Gleichzeitig fährt Milei weiterhin einen Konfrontationskurs gegen die etablierte Politik, die „Kaste“, wie er sie nennt. Die sei verantwortlich für Argentiniens hundertjährigen Abstieg. Diese Kritik macht ihn weiterhin populär unter seinen Anhängern.

Doch es erschwert den politischen Konsens, den auch die Regierung irgendwann braucht, um ein nachhaltiges Reformpaket auf die Beine zu stellen. Denn derzeit werden die Kosten der Anpassung vor allem den Armen, Rentnern und allen Beziehern staatlicher Leistungen aufgebürdet.

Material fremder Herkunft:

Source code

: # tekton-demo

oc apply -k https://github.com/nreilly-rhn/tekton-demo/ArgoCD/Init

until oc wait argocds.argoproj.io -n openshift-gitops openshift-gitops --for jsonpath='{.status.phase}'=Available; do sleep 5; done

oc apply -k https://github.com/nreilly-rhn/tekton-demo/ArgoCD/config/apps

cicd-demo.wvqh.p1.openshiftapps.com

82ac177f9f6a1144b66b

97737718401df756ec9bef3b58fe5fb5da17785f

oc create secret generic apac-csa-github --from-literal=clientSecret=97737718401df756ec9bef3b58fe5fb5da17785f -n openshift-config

Die Regierung versucht nun, mit den Gouverneuren einen Konsens zu finden, und will so auch im Kongress einem Kompromiss näherkommen. Doch mit seinen ständigen Provokationen gegenüber den Politikern droht Milei den Bogen zu überspannen. Auch in der Bevölkerung sinkt das Verständnis für seine aggressiven Tiraden, wenn ihm etwas nicht in den Kram passt.

Seine Strategie ist riskant: Die Regierung hofft, dass die Inflation weiter sinkt. Dann könnten in der zweiten Jahreshälfte auch die derzeitige Rezession von einem ersten Wachstum abgelöst werden.

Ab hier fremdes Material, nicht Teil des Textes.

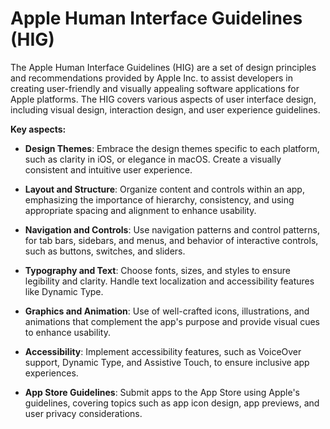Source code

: # Apple Human Interface Guidelines (HIG)

The Apple Human Interface Guidelines (HIG) are a set of design principles and recommendations provided by Apple Inc. to assist developers in creating user-friendly and visually appealing software applications for Apple platforms. The HIG covers various aspects of user interface design, including visual design, interaction design, and user experience guidelines.

**Key aspects:**

* **Design Themes**: Embrace the design themes specific to each platform, such as clarity in iOS, or elegance in macOS. Create a visually consistent and intuitive user experience.

* **Layout and Structure**: Organize content and controls within an app, emphasizing the importance of hierarchy, consistency, and using appropriate spacing and alignment to enhance usability.

* **Navigation and Controls**: Use navigation patterns and control patterns, for tab bars, sidebars, and menus, and behavior of interactive controls, such as buttons, switches, and sliders.

* **Typography and Text**: Choose fonts, sizes, and styles to ensure legibility and clarity. Handle text localization and accessibility features like Dynamic Type.

* **Graphics and Animation**: Use of well-crafted icons, illustrations, and animations that complement the app's purpose and provide visual cues to enhance usability.

* **Accessibility**: Implement accessibility features, such as VoiceOver support, Dynamic Type, and Assistive Touch, to ensure inclusive app experiences.

* **App Store Guidelines**: Submit apps to the App Store using Apple's guidelines, covering topics such as app icon design, app previews, and user privacy considerations.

Eine Umfrage des Industrieverbandes Union Industrial Argentina vom Februar zeigt den Stimmungsumschwung im Vergleich zum Vorjahr: Damals sahen die Unternehmer die Zukunft für die Wirtschaft tiefschwarz. Jetzt haben sich die Aussichten für die Hälfte der Mitglieder deutlich aufgehellt.

Doch entscheidend wird sein, dass die Mehrheit der Bevölkerung weiterhin davon überzeugt ist, dass Milei auf dem richtigen Kurs ist – nur dann hat der Präsident eine Chance, seinen radikalen Reformkurs weiter fortzusetzen.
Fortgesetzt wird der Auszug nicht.